→ Dataset entries:
*** Begin section ***
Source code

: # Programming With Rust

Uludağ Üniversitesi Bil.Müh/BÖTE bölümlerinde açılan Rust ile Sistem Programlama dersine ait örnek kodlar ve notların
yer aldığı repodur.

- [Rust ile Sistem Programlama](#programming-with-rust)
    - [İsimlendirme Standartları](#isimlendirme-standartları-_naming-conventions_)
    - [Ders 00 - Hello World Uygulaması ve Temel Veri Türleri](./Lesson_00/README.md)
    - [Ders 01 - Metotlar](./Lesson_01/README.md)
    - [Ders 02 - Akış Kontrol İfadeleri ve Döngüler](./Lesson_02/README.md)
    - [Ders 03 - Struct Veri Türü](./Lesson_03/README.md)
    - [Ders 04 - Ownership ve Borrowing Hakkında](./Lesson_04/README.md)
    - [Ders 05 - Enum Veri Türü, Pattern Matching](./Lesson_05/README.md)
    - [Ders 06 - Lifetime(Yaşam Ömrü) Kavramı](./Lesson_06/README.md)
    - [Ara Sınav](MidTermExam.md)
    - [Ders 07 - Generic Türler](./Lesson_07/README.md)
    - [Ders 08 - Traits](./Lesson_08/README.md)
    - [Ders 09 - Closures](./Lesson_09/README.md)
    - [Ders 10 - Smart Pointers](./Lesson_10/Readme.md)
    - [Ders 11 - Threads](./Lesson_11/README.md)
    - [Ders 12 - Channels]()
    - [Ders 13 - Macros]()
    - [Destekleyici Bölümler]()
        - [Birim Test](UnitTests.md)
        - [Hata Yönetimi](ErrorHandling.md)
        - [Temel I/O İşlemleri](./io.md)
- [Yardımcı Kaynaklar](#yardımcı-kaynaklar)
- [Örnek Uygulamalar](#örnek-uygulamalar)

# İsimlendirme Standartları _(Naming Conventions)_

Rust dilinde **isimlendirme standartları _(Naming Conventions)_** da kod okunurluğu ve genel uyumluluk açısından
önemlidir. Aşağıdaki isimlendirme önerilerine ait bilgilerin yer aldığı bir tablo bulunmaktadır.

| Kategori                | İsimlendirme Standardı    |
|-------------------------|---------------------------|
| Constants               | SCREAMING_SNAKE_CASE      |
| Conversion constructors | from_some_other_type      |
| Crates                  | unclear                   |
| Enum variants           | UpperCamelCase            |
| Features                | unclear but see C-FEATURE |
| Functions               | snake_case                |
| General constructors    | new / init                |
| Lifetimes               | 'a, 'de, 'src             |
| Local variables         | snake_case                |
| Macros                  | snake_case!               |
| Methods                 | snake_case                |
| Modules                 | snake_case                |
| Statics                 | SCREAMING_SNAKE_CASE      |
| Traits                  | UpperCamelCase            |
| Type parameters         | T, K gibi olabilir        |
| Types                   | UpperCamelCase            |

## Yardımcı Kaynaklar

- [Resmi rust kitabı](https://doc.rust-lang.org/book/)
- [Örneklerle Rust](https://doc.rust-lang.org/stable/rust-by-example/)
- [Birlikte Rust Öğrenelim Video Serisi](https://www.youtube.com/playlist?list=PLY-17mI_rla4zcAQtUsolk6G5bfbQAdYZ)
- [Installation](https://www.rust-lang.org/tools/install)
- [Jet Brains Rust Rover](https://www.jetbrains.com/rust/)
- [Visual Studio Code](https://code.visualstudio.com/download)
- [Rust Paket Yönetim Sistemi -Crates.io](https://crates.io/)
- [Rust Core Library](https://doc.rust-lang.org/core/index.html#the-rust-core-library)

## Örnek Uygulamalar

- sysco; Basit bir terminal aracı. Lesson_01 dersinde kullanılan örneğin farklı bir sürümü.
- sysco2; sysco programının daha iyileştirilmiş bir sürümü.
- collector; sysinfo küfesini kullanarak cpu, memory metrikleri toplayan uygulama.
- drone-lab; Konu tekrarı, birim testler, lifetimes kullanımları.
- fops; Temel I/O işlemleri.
*** End section ***
→ Exercise aim: Would you please write the entries out again in full, exactly as given?

→ Completed exercise:
Source code

: # Programming With Rust

Uludağ Üniversitesi Bil.Müh/BÖTE bölümlerinde açılan Rust ile Sistem Programlama dersine ait örnek kodlar ve notların
yer aldığı repodur.

- [Rust ile Sistem Programlama](#programming-with-rust)
    - [İsimlendirme Standartları](#isimlendirme-standartları-_naming-conventions_)
    - [Ders 00 - Hello World Uygulaması ve Temel Veri Türleri](./Lesson_00/README.md)
    - [Ders 01 - Metotlar](./Lesson_01/README.md)
    - [Ders 02 - Akış Kontrol İfadeleri ve Döngüler](./Lesson_02/README.md)
    - [Ders 03 - Struct Veri Türü](./Lesson_03/README.md)
    - [Ders 04 - Ownership ve Borrowing Hakkında](./Lesson_04/README.md)
    - [Ders 05 - Enum Veri Türü, Pattern Matching](./Lesson_05/README.md)
    - [Ders 06 - Lifetime(Yaşam Ömrü) Kavramı](./Lesson_06/README.md)
    - [Ara Sınav](MidTermExam.md)
    - [Ders 07 - Generic Türler](./Lesson_07/README.md)
    - [Ders 08 - Traits](./Lesson_08/README.md)
    - [Ders 09 - Closures](./Lesson_09/README.md)
    - [Ders 10 - Smart Pointers](./Lesson_10/Readme.md)
    - [Ders 11 - Threads](./Lesson_11/README.md)
    - [Ders 12 - Channels]()
    - [Ders 13 - Macros]()
    - [Destekleyici Bölümler]()
        - [Birim Test](UnitTests.md)
        - [Hata Yönetimi](ErrorHandling.md)
        - [Temel I/O İşlemleri](./io.md)
- [Yardımcı Kaynaklar](#yardımcı-kaynaklar)
- [Örnek Uygulamalar](#örnek-uygulamalar)

# İsimlendirme Standartları _(Naming Conventions)_

Rust dilinde **isimlendirme standartları _(Naming Conventions)_** da kod okunurluğu ve genel uyumluluk açısından
önemlidir. Aşağıdaki isimlendirme önerilerine ait bilgilerin yer aldığı bir tablo bulunmaktadır.

| Kategori                | İsimlendirme Standardı    |
|-------------------------|---------------------------|
| Constants               | SCREAMING_SNAKE_CASE      |
| Conversion constructors | from_some_other_type      |
| Crates                  | unclear                   |
| Enum variants           | UpperCamelCase            |
| Features                | unclear but see C-FEATURE |
| Functions               | snake_case                |
| General constructors    | new / init                |
| Lifetimes               | 'a, 'de, 'src             |
| Local variables         | snake_case                |
| Macros                  | snake_case!               |
| Methods                 | snake_case                |
| Modules                 | snake_case                |
| Statics                 | SCREAMING_SNAKE_CASE      |
| Traits                  | UpperCamelCase            |
| Type parameters         | T, K gibi olabilir        |
| Types                   | UpperCamelCase            |

## Yardımcı Kaynaklar

- [Resmi rust kitabı](https://doc.rust-lang.org/book/)
- [Örneklerle Rust](https://doc.rust-lang.org/stable/rust-by-example/)
- [Birlikte Rust Öğrenelim Video Serisi](https://www.youtube.com/playlist?list=PLY-17mI_rla4zcAQtUsolk6G5bfbQAdYZ)
- [Installation](https://www.rust-lang.org/tools/install)
- [Jet Brains Rust Rover](https://www.jetbrains.com/rust/)
- [Visual Studio Code](https://code.visualstudio.com/download)
- [Rust Paket Yönetim Sistemi -Crates.io](https://crates.io/)
- [Rust Core Library](https://doc.rust-lang.org/core/index.html#the-rust-core-library)

## Örnek Uygulamalar

- sysco; Basit bir terminal aracı. Lesson_01 dersinde kullanılan örneğin farklı bir sürümü.
- sysco2; sysco programının daha iyileştirilmiş bir sürümü.
- collector; sysinfo küfesini kullanarak cpu, memory metrikleri toplayan uygulama.
- drone-lab; Konu tekrarı, birim testler, lifetimes kullanımları.
- fops; Temel I/O işlemleri.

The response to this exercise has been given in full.